▶ [To do]:
Below are the records; pull every line that includes "エージェントを実行して検証を開始するか".

(Stored data)
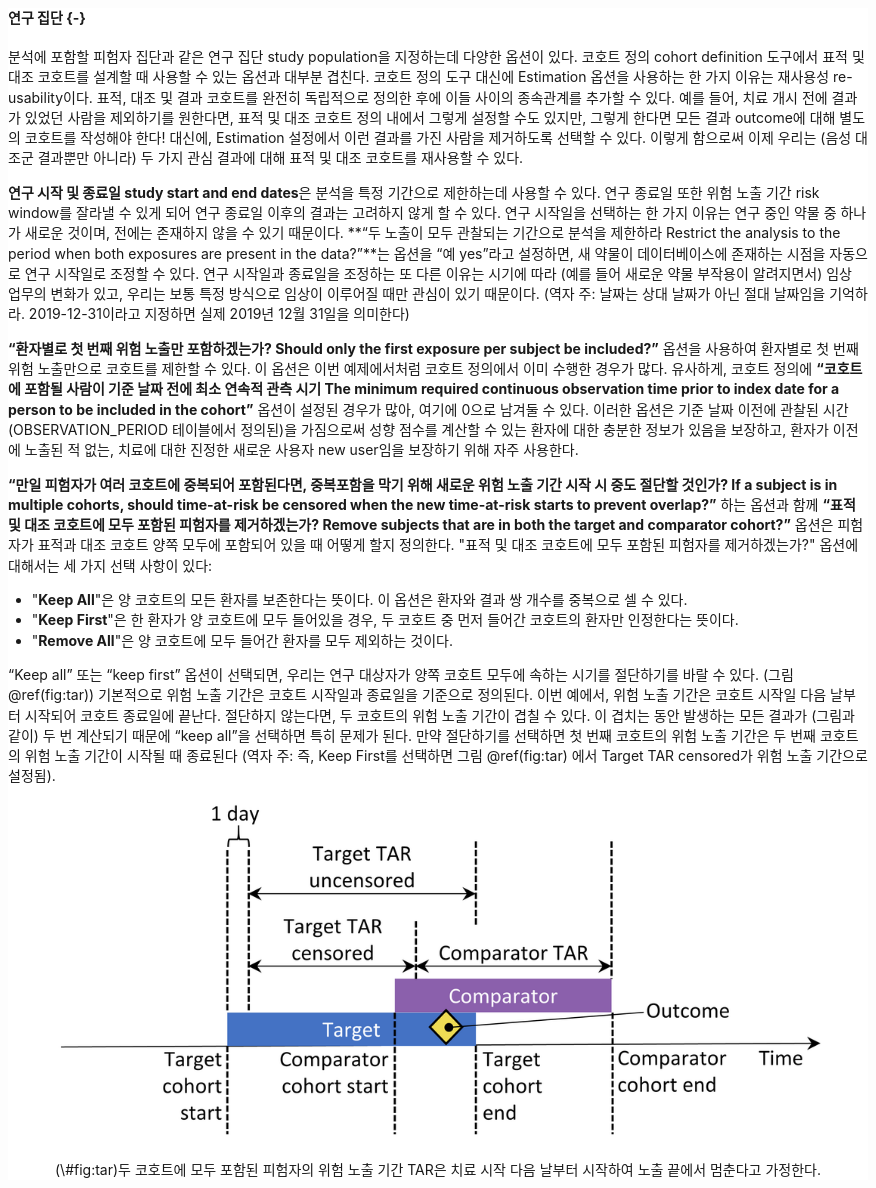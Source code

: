 #### 연구 집단 {-}

분석에 포함할 피험자 집단과 같은 연구 집단 study population을 지정하는데 다양한 옵션이 있다. 코호트 정의 cohort definition 도구에서 표적 및 대조 코호트를 설계할 때 사용할 수 있는 옵션과 대부분 겹친다. 코호트 정의 도구 대신에 Estimation 옵션을 사용하는 한 가지 이유는 재사용성 re-usability이다. 표적, 대조 및 결과 코호트를 완전히 독립적으로 정의한 후에 이들 사이의 종속관계를 추가할 수 있다. 예를 들어, 치료 개시 전에 결과가 있었던 사람을 제외하기를 원한다면, 표적 및 대조 코호트 정의 내에서 그렇게 설정할 수도 있지만, 그렇게 한다면 모든 결과 outcome에 대해 별도의 코호트를 작성해야 한다! 대신에, Estimation 설정에서 이런 결과를 가진 사람을 제거하도록 선택할 수 있다. 이렇게 함으로써 이제 우리는 (음성 대조군 결과뿐만 아니라) 두 가지 관심 결과에 대해 표적 및 대조 코호트를 재사용할 수 있다.

**연구 시작 및 종료일 study start and end dates**은 분석을 특정 기간으로 제한하는데 사용할 수 있다. 연구 종료일 또한 위험 노출 기간 risk window를 잘라낼 수 있게 되어 연구 종료일 이후의 결과는 고려하지 않게 할 수 있다. 연구 시작일을 선택하는 한 가지 이유는 연구 중인 약물 중 하나가 새로운 것이며, 전에는 존재하지 않을 수 있기 때문이다. **“두 노출이 모두 관찰되는 기간으로 분석을 제한하라 Restrict the analysis to the period when both exposures are present in the data?”**는 옵션을 “예 yes”라고 설정하면, 새 약물이 데이터베이스에 존재하는 시점을 자동으로 연구 시작일로 조정할 수 있다. 연구 시작일과 종료일을 조정하는 또 다른 이유는 시기에 따라 (예를 들어 새로운 약물 부작용이 알려지면서) 임상 업무의 변화가 있고, 우리는 보통 특정 방식으로 임상이 이루어질 때만 관심이 있기 때문이다. (역자 주: 날짜는 상대 날짜가 아닌 절대 날짜임을 기억하라. 2019-12-31이라고 지정하면 실제 2019년 12월 31일을 의미한다)

**“환자별로 첫 번째 위험 노출만 포함하겠는가? Should only the first exposure per subject be included?”** 옵션을 사용하여 환자별로 첫 번째 위험 노출만으로 코호트를 제한할 수 있다. 이 옵션은 이번 예제에서처럼 코호트 정의에서 이미 수행한 경우가 많다. 유사하게, 코호트 정의에 **“코호트에 포함될 사람이 기준 날짜 전에 최소 연속적 관측 시기 The minimum required continuous observation time prior to index date for a person to be included in the cohort”** 옵션이 설정된 경우가 많아, 여기에 0으로 남겨둘 수 있다. 이러한 옵션은 기준 날짜 이전에 관찰된 시간 (OBSERVATION_PERIOD 테이블에서 정의된)을 가짐으로써 성향 점수를 계산할 수 있는 환자에 대한 충분한 정보가 있음을 보장하고, 환자가 이전에 노출된 적 없는, 치료에 대한 진정한 새로운 사용자 new user임을 보장하기 위해 자주 사용한다.

**“만일 피험자가 여러 코호트에 중복되어 포함된다면, 중복포함을 막기 위해 새로운 위험 노출 기간 시작 시 중도 절단할 것인가? If a subject is in multiple cohorts, should time-at-risk be censored when the new time-at-risk starts to prevent overlap?”** 하는 옵션과 함께 **“표적 및 대조 코호트에 모두 포함된 피험자를 제거하겠는가? Remove subjects that are in both the target and comparator cohort?”** 옵션은 피험자가 표적과 대조 코호트 양쪽 모두에 포함되어 있을 때 어떻게 할지 정의한다. "표적 및 대조 코호트에 모두 포함된 피험자를 제거하겠는가?" 옵션에 대해서는 세 가지 선택 사항이 있다:

- "**Keep All**"은 양 코호트의 모든 환자를 보존한다는 뜻이다. 이 옵션은 환자와 결과 쌍 개수를 중복으로 셀 수 있다.
- "**Keep First**"은 한 환자가 양 코호트에 모두 들어있을 경우, 두 코호트 중 먼저 들어간 코호트의 환자만 인정한다는 뜻이다.
- "**Remove All**"은 양 코호트에 모두 들어간 환자를 모두 제외하는 것이다.

“Keep all” 또는 “keep first” 옵션이 선택되면, 우리는 연구 대상자가 양쪽 코호트 모두에 속하는 시기를 절단하기를 바랄 수 있다. (그림 \@ref(fig:tar)) 기본적으로 위험 노출 기간은 코호트 시작일과 종료일을 기준으로 정의된다. 이번 예에서, 위험 노출 기간은 코호트 시작일 다음 날부터 시작되어 코호트 종료일에 끝난다. 절단하지 않는다면, 두 코호트의 위험 노출 기간이 겹칠 수 있다. 이 겹치는 동안 발생하는 모든 결과가 (그림과 같이) 두 번 계산되기 때문에 “keep all”을 선택하면 특히 문제가 된다. 만약 절단하기를 선택하면 첫 번째 코호트의 위험 노출 기간은 두 번째 코호트의 위험 노출 기간이 시작될 때 종료된다 (역자 주: 즉, Keep First를 선택하면 그림 \@ref(fig:tar) 에서 Target TAR censored가 위험 노출 기간으로 설정됨).

<div class="figure" style="text-align: center">
<img src="images/PopulationLevelEstimation/tar.png" alt="두 코호트에 모두 포함된 피험자의 위험 노출 기간 TAR은 치료 시작 다음 날부터 시작하여 노출 끝에서 멈춘다고 가정한다." width="90%" />
<p class="caption">(\#fig:tar)두 코호트에 모두 포함된 피험자의 위험 노출 기간 TAR은 치료 시작 다음 날부터 시작하여 노출 끝에서 멈춘다고 가정한다.</p>
</div>
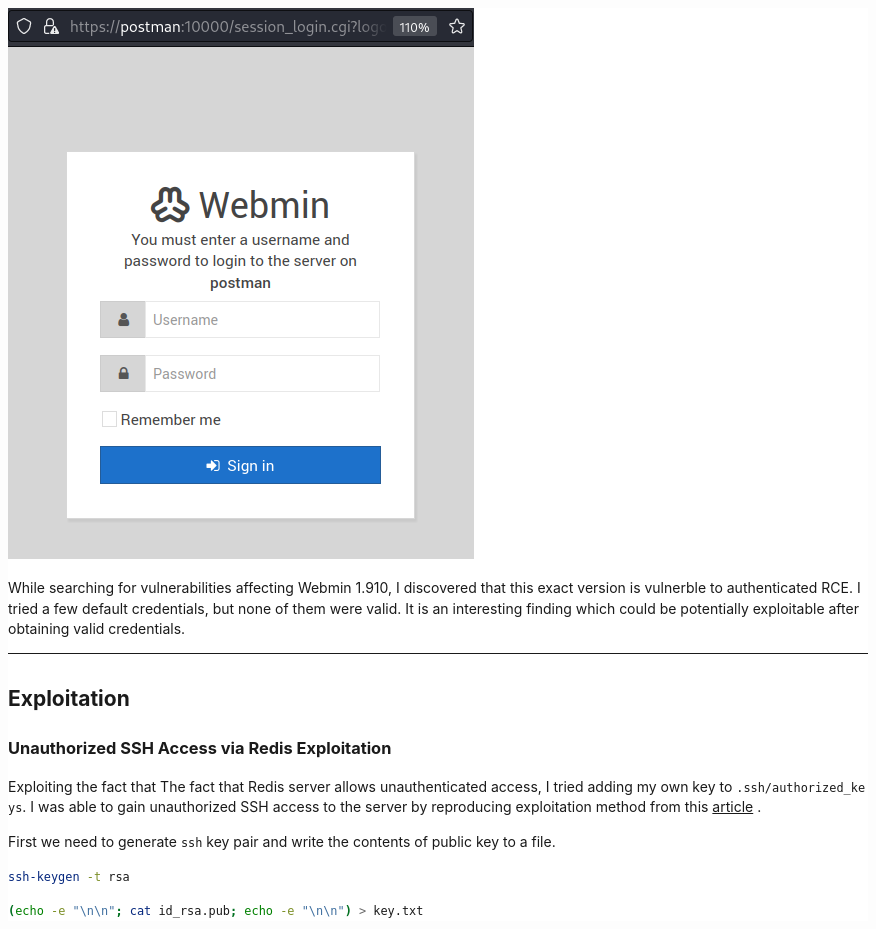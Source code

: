 ![10000.png](/assets/img/Postman/10000.png)

While searching for vulnerabilities affecting Webmin 1.910, I discovered that this exact version is vulnerble to authenticated RCE. I tried a few default credentials, but none of them were valid. It is an interesting finding which could be potentially exploitable after obtaining valid credentials.

___
## Exploitation

### Unauthorized SSH Access via Redis Exploitation

Exploiting the fact that The fact that Redis server allows unauthenticated access, I tried adding my own key to `.ssh/authorized_keys`. I was able to gain unauthorized SSH access to the server by reproducing exploitation method from this [article](https://hackviser.com/tactics/pentesting/services/redis) .

First we need to generate `ssh` key pair and write the contents of public key to a file. 

```bash
ssh-keygen -t rsa
```

```bash
(echo -e "\n\n"; cat id_rsa.pub; echo -e "\n\n") > key.txt
```
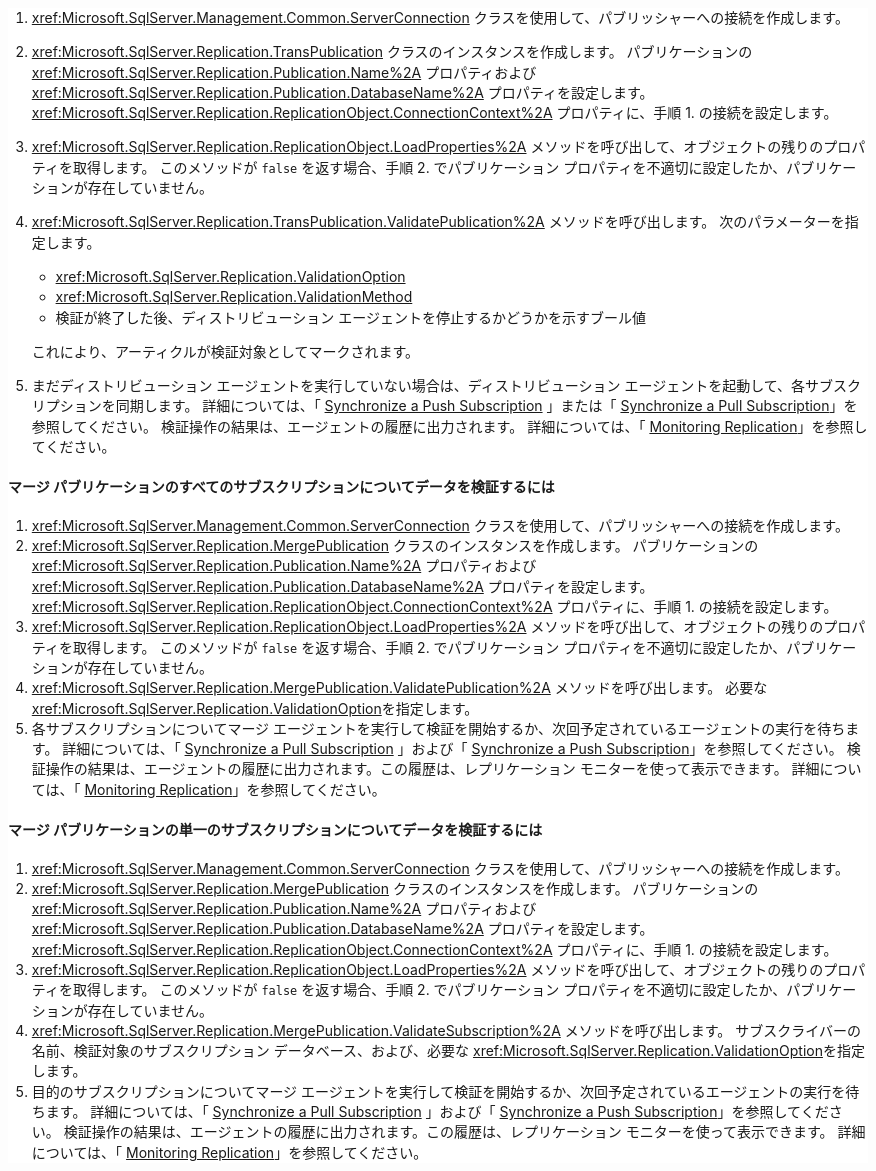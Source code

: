 1.  <xref:Microsoft.SqlServer.Management.Common.ServerConnection> クラスを使用して、パブリッシャーへの接続を作成します。    
2.  <xref:Microsoft.SqlServer.Replication.TransPublication> クラスのインスタンスを作成します。 パブリケーションの <xref:Microsoft.SqlServer.Replication.Publication.Name%2A> プロパティおよび <xref:Microsoft.SqlServer.Replication.Publication.DatabaseName%2A> プロパティを設定します。 <xref:Microsoft.SqlServer.Replication.ReplicationObject.ConnectionContext%2A> プロパティに、手順 1. の接続を設定します。   
3.  <xref:Microsoft.SqlServer.Replication.ReplicationObject.LoadProperties%2A> メソッドを呼び出して、オブジェクトの残りのプロパティを取得します。 このメソッドが `false` を返す場合、手順 2. でパブリケーション プロパティを不適切に設定したか、パブリケーションが存在していません。    
4.  <xref:Microsoft.SqlServer.Replication.TransPublication.ValidatePublication%2A> メソッドを呼び出します。 次のパラメーターを指定します。    
    -   <xref:Microsoft.SqlServer.Replication.ValidationOption>    
    -   <xref:Microsoft.SqlServer.Replication.ValidationMethod>    
    -   検証が終了した後、ディストリビューション エージェントを停止するかどうかを示すブール値  
  
     これにより、アーティクルが検証対象としてマークされます。  
  
5.  まだディストリビューション エージェントを実行していない場合は、ディストリビューション エージェントを起動して、各サブスクリプションを同期します。 詳細については、「 [Synchronize a Push Subscription](synchronize-a-push-subscription.md) 」または「 [Synchronize a Pull Subscription](synchronize-a-pull-subscription.md)」を参照してください。 検証操作の結果は、エージェントの履歴に出力されます。 詳細については、「 [Monitoring Replication](monitoring-replication.md)」を参照してください。  
  
#### <a name="to-validate-data-in-all-subscriptions-to-a-merge-publication"></a>マージ パブリケーションのすべてのサブスクリプションについてデータを検証するには  
  
1.  <xref:Microsoft.SqlServer.Management.Common.ServerConnection> クラスを使用して、パブリッシャーへの接続を作成します。   
2.  <xref:Microsoft.SqlServer.Replication.MergePublication> クラスのインスタンスを作成します。 パブリケーションの <xref:Microsoft.SqlServer.Replication.Publication.Name%2A> プロパティおよび <xref:Microsoft.SqlServer.Replication.Publication.DatabaseName%2A> プロパティを設定します。 <xref:Microsoft.SqlServer.Replication.ReplicationObject.ConnectionContext%2A> プロパティに、手順 1. の接続を設定します。   
3.  <xref:Microsoft.SqlServer.Replication.ReplicationObject.LoadProperties%2A> メソッドを呼び出して、オブジェクトの残りのプロパティを取得します。 このメソッドが `false` を返す場合、手順 2. でパブリケーション プロパティを不適切に設定したか、パブリケーションが存在していません。    
4.  <xref:Microsoft.SqlServer.Replication.MergePublication.ValidatePublication%2A> メソッドを呼び出します。 必要な <xref:Microsoft.SqlServer.Replication.ValidationOption>を指定します。    
5.  各サブスクリプションについてマージ エージェントを実行して検証を開始するか、次回予定されているエージェントの実行を待ちます。 詳細については、「 [Synchronize a Pull Subscription](synchronize-a-pull-subscription.md) 」および「 [Synchronize a Push Subscription](synchronize-a-push-subscription.md)」を参照してください。 検証操作の結果は、エージェントの履歴に出力されます。この履歴は、レプリケーション モニターを使って表示できます。 詳細については、「 [Monitoring Replication](monitoring-replication.md)」を参照してください。  
  
#### <a name="to-validate-data-in-a-single-subscription-to-a-merge-publication"></a>マージ パブリケーションの単一のサブスクリプションについてデータを検証するには  
  
1.  <xref:Microsoft.SqlServer.Management.Common.ServerConnection> クラスを使用して、パブリッシャーへの接続を作成します。    
2.  <xref:Microsoft.SqlServer.Replication.MergePublication> クラスのインスタンスを作成します。 パブリケーションの <xref:Microsoft.SqlServer.Replication.Publication.Name%2A> プロパティおよび <xref:Microsoft.SqlServer.Replication.Publication.DatabaseName%2A> プロパティを設定します。 <xref:Microsoft.SqlServer.Replication.ReplicationObject.ConnectionContext%2A> プロパティに、手順 1. の接続を設定します。    
3.  <xref:Microsoft.SqlServer.Replication.ReplicationObject.LoadProperties%2A> メソッドを呼び出して、オブジェクトの残りのプロパティを取得します。 このメソッドが `false` を返す場合、手順 2. でパブリケーション プロパティを不適切に設定したか、パブリケーションが存在していません。    
4.  <xref:Microsoft.SqlServer.Replication.MergePublication.ValidateSubscription%2A> メソッドを呼び出します。 サブスクライバーの名前、検証対象のサブスクリプション データベース、および、必要な <xref:Microsoft.SqlServer.Replication.ValidationOption>を指定します。    
5.  目的のサブスクリプションについてマージ エージェントを実行して検証を開始するか、次回予定されているエージェントの実行を待ちます。 詳細については、「 [Synchronize a Pull Subscription](synchronize-a-pull-subscription.md) 」および「 [Synchronize a Push Subscription](synchronize-a-push-subscription.md)」を参照してください。 検証操作の結果は、エージェントの履歴に出力されます。この履歴は、レプリケーション モニターを使って表示できます。 詳細については、「 [Monitoring Replication](monitoring-replication.md)」を参照してください。  
  
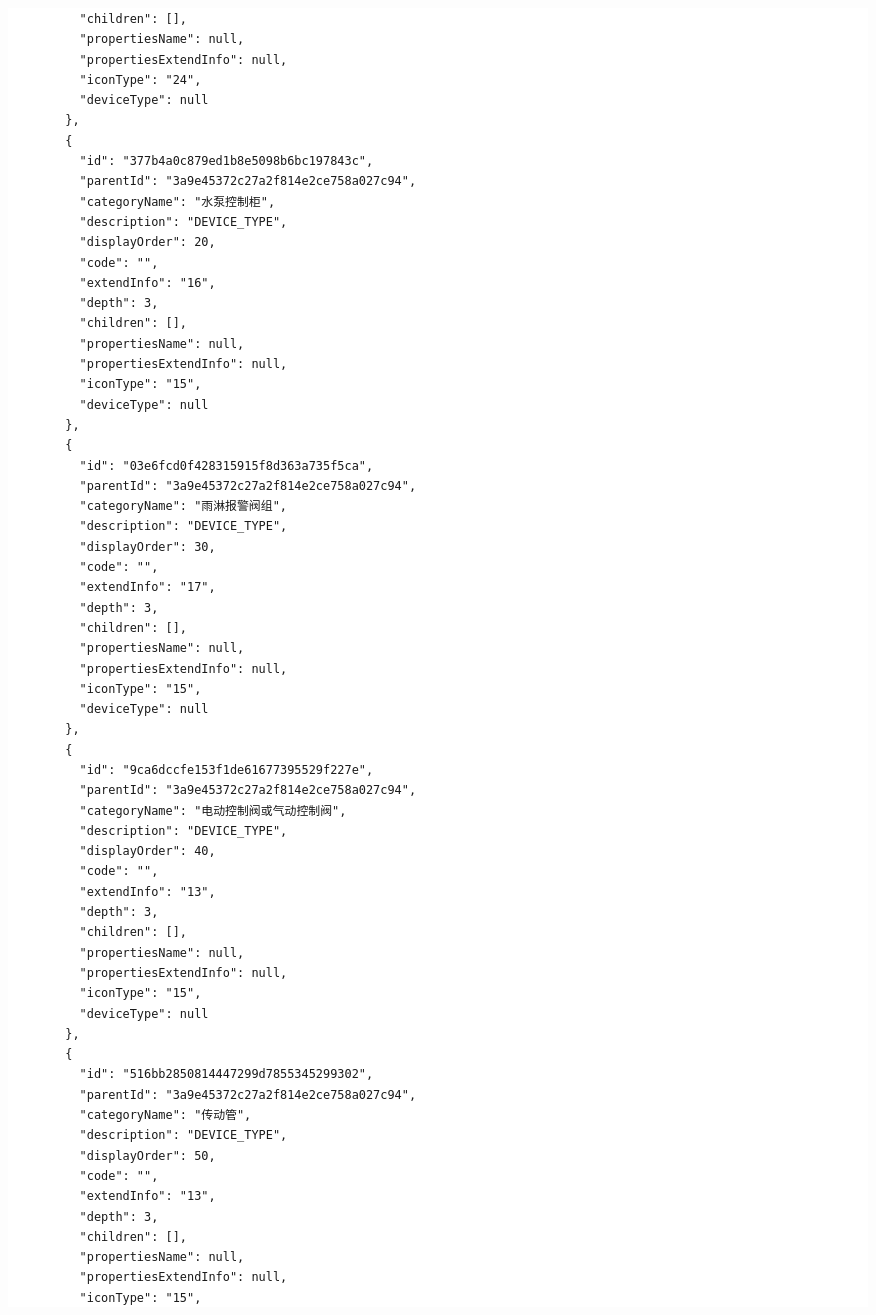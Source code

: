               "children": [],
              "propertiesName": null,
              "propertiesExtendInfo": null,
              "iconType": "24",
              "deviceType": null
            },
            {
              "id": "377b4a0c879ed1b8e5098b6bc197843c",
              "parentId": "3a9e45372c27a2f814e2ce758a027c94",
              "categoryName": "水泵控制柜",
              "description": "DEVICE_TYPE",
              "displayOrder": 20,
              "code": "",
              "extendInfo": "16",
              "depth": 3,
              "children": [],
              "propertiesName": null,
              "propertiesExtendInfo": null,
              "iconType": "15",
              "deviceType": null
            },
            {
              "id": "03e6fcd0f428315915f8d363a735f5ca",
              "parentId": "3a9e45372c27a2f814e2ce758a027c94",
              "categoryName": "雨淋报警阀组",
              "description": "DEVICE_TYPE",
              "displayOrder": 30,
              "code": "",
              "extendInfo": "17",
              "depth": 3,
              "children": [],
              "propertiesName": null,
              "propertiesExtendInfo": null,
              "iconType": "15",
              "deviceType": null
            },
            {
              "id": "9ca6dccfe153f1de61677395529f227e",
              "parentId": "3a9e45372c27a2f814e2ce758a027c94",
              "categoryName": "电动控制阀或气动控制阀",
              "description": "DEVICE_TYPE",
              "displayOrder": 40,
              "code": "",
              "extendInfo": "13",
              "depth": 3,
              "children": [],
              "propertiesName": null,
              "propertiesExtendInfo": null,
              "iconType": "15",
              "deviceType": null
            },
            {
              "id": "516bb2850814447299d7855345299302",
              "parentId": "3a9e45372c27a2f814e2ce758a027c94",
              "categoryName": "传动管",
              "description": "DEVICE_TYPE",
              "displayOrder": 50,
              "code": "",
              "extendInfo": "13",
              "depth": 3,
              "children": [],
              "propertiesName": null,
              "propertiesExtendInfo": null,
              "iconType": "15",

▶ [Reply]:
5.  各サブスクリプションについてマージ エージェントを実行して検証を開始するか、次回予定されているエージェントの実行を待ちます。 詳細については、「 [Synchronize a Pull Subscription](synchronize-a-pull-subscription.md) 」および「 [Synchronize a Push Subscription](synchronize-a-push-subscription.md)」を参照してください。 検証操作の結果は、エージェントの履歴に出力されます。この履歴は、レプリケーション モニターを使って表示できます。 詳細については、「 [Monitoring Replication](monitoring-replication.md)」を参照してください。  
5.  目的のサブスクリプションについてマージ エージェントを実行して検証を開始するか、次回予定されているエージェントの実行を待ちます。 詳細については、「 [Synchronize a Pull Subscription](synchronize-a-pull-subscription.md) 」および「 [Synchronize a Push Subscription](synchronize-a-push-subscription.md)」を参照してください。 検証操作の結果は、エージェントの履歴に出力されます。この履歴は、レプリケーション モニターを使って表示できます。 詳細については、「 [Monitoring Replication](monitoring-replication.md)」を参照してください。  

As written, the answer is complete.